**EXERCISE OBJECTIVE**
Whenever the word "could" shows up in a line of the data, copy that line.

[Data extracted from a collection]

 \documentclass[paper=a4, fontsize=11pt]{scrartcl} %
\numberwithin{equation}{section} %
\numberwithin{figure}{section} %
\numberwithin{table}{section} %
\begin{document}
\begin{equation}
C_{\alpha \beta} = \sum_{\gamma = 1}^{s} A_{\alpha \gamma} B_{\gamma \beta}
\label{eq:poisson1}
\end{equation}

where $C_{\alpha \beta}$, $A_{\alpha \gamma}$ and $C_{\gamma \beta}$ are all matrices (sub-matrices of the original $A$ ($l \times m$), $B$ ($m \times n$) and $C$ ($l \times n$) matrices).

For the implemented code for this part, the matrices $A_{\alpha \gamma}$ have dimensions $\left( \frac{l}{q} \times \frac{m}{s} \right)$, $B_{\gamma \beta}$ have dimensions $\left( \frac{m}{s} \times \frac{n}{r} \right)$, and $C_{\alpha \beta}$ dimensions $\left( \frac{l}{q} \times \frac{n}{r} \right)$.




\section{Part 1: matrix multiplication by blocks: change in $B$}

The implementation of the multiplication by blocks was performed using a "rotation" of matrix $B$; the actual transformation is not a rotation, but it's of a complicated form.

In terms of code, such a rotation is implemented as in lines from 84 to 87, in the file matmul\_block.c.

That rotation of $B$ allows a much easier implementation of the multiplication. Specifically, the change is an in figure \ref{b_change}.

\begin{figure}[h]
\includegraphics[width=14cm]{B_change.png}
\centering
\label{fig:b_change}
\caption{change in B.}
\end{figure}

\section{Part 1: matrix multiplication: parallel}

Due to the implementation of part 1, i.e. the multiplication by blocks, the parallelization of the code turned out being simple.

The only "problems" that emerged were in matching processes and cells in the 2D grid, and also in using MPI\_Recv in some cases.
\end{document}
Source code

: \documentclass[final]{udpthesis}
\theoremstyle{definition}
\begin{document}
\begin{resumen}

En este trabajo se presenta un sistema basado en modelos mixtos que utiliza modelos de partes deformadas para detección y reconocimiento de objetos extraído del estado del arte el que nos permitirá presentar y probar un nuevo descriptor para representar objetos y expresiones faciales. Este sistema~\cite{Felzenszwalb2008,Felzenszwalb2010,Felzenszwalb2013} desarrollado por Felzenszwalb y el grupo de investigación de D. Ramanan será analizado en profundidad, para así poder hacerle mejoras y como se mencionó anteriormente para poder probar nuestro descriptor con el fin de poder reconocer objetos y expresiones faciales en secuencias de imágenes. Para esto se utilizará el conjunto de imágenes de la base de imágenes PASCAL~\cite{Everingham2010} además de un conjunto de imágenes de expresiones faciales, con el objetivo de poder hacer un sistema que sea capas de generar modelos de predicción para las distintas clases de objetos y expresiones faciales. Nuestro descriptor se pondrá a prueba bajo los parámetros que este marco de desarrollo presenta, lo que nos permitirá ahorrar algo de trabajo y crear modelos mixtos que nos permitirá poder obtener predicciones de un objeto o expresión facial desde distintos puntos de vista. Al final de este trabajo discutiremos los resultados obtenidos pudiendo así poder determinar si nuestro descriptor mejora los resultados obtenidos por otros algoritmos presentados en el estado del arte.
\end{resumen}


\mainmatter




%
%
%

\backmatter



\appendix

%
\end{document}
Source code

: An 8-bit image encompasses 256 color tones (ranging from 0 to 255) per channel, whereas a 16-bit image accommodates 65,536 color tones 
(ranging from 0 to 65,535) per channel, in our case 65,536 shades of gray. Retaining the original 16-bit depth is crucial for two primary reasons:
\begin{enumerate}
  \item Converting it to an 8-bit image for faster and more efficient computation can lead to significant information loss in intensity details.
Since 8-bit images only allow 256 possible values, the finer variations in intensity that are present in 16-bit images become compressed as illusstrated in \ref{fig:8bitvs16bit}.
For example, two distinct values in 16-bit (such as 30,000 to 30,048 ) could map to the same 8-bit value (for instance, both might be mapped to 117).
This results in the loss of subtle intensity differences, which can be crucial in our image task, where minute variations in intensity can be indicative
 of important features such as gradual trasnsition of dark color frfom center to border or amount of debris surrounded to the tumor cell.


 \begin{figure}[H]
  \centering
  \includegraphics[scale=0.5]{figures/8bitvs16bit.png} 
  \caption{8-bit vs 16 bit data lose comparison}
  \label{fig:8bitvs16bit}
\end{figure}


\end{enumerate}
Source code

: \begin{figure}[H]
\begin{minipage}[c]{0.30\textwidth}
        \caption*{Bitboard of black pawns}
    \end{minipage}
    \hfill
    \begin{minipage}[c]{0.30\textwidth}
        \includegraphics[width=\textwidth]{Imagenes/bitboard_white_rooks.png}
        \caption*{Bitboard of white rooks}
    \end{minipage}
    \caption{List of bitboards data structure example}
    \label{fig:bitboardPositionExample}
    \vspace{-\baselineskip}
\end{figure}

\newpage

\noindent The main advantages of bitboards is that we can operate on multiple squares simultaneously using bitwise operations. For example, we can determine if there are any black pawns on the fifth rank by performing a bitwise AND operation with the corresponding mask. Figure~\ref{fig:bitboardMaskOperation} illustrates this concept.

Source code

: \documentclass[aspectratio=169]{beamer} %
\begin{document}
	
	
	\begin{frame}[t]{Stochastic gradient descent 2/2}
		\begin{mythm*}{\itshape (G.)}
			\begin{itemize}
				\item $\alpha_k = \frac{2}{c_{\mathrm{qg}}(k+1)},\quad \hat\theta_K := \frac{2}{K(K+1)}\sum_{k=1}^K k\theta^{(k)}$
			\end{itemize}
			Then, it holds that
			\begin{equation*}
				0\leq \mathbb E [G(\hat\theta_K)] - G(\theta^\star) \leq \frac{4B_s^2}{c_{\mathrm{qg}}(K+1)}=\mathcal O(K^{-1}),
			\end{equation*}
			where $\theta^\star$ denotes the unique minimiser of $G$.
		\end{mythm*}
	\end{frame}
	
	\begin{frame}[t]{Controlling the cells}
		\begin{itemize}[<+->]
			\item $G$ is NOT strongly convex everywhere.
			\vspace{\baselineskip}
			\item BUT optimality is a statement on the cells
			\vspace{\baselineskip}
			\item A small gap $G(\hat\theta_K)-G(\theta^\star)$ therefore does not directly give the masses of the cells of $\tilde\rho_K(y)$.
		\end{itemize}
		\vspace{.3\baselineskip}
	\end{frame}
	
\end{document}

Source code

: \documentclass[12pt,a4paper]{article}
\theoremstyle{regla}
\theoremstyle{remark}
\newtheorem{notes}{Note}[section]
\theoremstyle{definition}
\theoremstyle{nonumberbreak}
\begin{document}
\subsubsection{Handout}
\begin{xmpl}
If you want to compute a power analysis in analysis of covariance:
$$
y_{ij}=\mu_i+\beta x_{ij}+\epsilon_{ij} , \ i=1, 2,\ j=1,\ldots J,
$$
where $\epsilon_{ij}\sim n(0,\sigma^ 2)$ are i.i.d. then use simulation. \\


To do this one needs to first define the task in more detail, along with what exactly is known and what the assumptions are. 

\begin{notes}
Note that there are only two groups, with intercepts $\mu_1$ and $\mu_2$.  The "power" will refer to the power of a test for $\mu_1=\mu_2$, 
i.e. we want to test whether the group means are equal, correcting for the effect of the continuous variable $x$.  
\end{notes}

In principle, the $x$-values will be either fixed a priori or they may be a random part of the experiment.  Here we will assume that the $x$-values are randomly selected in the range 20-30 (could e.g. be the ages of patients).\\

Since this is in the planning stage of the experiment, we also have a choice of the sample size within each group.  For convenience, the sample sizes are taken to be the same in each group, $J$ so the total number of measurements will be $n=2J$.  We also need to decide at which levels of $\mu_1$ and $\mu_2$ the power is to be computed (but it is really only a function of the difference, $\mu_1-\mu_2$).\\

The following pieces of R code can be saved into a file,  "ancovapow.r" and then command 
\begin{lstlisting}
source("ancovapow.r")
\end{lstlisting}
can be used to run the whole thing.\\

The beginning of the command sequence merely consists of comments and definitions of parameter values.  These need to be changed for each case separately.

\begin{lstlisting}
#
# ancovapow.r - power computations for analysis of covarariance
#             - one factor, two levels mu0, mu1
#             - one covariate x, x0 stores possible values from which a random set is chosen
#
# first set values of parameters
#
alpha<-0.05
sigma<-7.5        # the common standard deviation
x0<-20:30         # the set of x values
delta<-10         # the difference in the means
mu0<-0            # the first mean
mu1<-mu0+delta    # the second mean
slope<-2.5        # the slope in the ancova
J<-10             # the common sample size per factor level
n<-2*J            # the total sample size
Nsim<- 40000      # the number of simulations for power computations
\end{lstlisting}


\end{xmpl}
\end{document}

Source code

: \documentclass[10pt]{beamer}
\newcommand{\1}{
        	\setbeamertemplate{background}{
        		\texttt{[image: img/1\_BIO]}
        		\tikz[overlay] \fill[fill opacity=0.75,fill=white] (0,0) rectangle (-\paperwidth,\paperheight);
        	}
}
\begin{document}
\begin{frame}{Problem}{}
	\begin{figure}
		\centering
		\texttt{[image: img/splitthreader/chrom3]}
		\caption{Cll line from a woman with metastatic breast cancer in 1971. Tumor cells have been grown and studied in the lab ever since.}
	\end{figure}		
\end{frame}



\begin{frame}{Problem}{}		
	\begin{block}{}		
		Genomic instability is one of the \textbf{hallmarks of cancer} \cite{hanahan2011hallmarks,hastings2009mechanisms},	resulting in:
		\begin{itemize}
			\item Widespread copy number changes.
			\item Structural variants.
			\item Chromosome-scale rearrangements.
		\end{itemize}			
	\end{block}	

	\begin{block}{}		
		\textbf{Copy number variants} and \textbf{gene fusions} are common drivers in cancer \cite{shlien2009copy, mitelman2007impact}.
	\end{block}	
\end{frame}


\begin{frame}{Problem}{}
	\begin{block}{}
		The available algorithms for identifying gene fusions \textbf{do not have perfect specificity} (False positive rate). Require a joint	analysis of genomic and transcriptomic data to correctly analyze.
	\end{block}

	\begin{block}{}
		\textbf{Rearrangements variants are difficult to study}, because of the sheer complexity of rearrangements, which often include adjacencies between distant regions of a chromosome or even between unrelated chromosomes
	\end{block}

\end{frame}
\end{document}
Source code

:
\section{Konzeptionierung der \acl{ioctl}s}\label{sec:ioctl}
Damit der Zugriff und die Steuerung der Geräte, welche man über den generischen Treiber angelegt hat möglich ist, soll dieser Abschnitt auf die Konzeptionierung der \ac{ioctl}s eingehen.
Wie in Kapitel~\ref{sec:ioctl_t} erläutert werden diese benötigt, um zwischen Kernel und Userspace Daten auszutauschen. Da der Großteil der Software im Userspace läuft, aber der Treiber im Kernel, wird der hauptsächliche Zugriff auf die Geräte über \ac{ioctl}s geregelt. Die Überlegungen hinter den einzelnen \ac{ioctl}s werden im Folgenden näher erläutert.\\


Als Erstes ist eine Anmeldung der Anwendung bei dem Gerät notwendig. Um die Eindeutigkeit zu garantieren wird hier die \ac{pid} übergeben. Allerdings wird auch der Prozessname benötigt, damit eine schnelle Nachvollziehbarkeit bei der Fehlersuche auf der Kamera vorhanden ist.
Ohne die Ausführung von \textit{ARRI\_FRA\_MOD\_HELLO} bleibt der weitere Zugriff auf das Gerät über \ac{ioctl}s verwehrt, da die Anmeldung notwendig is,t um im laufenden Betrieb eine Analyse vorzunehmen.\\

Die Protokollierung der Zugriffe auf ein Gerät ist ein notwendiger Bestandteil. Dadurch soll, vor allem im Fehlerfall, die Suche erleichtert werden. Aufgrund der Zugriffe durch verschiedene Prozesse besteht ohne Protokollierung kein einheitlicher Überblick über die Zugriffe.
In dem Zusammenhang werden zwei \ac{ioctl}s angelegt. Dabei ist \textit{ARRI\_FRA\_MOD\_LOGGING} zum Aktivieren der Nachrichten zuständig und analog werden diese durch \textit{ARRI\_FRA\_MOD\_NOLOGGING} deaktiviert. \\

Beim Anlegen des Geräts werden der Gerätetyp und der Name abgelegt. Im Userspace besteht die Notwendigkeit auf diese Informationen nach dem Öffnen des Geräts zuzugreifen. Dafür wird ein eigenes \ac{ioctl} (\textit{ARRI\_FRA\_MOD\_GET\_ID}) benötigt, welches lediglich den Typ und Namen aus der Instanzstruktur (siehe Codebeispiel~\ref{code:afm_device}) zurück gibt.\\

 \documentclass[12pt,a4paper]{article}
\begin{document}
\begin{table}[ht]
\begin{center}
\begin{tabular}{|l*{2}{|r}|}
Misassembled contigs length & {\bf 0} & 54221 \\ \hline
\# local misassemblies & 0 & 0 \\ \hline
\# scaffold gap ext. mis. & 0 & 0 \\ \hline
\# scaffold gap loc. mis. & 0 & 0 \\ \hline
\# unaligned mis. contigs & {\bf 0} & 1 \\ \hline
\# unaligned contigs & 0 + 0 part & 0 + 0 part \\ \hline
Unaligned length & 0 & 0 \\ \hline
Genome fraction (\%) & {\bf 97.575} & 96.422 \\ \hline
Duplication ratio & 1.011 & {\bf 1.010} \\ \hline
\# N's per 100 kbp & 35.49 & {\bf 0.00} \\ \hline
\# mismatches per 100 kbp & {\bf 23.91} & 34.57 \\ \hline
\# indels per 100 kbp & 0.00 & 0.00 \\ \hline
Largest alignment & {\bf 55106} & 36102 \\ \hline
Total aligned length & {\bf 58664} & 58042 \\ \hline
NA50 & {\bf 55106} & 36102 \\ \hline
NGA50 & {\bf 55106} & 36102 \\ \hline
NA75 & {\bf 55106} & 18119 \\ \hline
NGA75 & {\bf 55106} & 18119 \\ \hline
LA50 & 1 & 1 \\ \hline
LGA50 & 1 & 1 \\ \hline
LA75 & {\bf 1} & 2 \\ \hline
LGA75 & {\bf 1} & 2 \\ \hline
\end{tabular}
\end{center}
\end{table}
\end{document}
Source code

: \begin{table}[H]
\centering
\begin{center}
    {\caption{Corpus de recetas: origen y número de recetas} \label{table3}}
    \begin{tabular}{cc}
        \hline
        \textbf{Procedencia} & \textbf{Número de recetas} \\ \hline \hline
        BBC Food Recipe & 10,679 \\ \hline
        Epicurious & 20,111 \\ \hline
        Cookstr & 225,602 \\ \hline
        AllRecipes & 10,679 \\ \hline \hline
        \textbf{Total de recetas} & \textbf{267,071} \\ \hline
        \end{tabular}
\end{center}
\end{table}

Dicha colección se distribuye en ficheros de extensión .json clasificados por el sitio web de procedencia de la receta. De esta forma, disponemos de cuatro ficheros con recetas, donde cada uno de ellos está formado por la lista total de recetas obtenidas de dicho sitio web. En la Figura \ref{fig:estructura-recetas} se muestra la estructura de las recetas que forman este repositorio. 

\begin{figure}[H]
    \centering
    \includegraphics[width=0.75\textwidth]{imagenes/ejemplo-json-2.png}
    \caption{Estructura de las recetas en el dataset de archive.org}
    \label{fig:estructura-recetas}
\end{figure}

**WRITTEN ANSWER**
For example, two distinct values in 16-bit (such as 30,000 to 30,048 ) could map to the same 8-bit value (for instance, both might be mapped to 117).
In principle, the $x$-values will be either fixed a priori or they may be a random part of the experiment.  Here we will assume that the $x$-values are randomly selected in the range 20-30 (could e.g. be the ages of patients).\\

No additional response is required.